:: Given records

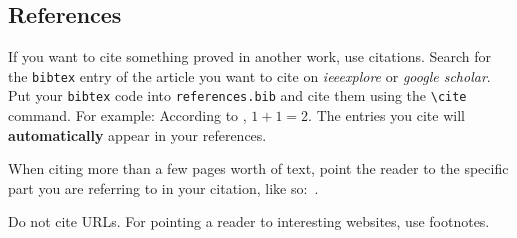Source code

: \documentclass[conference]{IEEEtran}
\begin{document}
%
%
%


%
%

\subsection{References}

If you want to cite something proved in another work, use citations.
Search for the \texttt{bibtex} entry of the article you want to cite on \textit{ieeexplore} or \textit{google scholar}.
Put your \texttt{bibtex} code into \texttt{references.bib} and cite them using the \verb|\cite| command.
For example: According to \cite{akyildiz2002survey}, $1 + 1 = 2$.
The entries you cite will \textbf{automatically} appear in your references.

When citing more than a few pages worth of text, point the reader to the specific part you are referring to in your citation, like so:~\cite[Table IV]{dietrich2009lifetime}.

Do not cite URLs. For pointing a reader to interesting websites, use footnotes.
\end{document}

::::

Lines with the word "your" in them should be copied from the preceding records.

Put your \texttt{bibtex} code into \texttt{references.bib} and cite them using the \verb|\cite| command.
The entries you cite will \textbf{automatically} appear in your references.
When citing more than a few pages worth of text, point the reader to the specific part you are referring to in your citation, like so:~\cite[Table IV]{dietrich2009lifetime}.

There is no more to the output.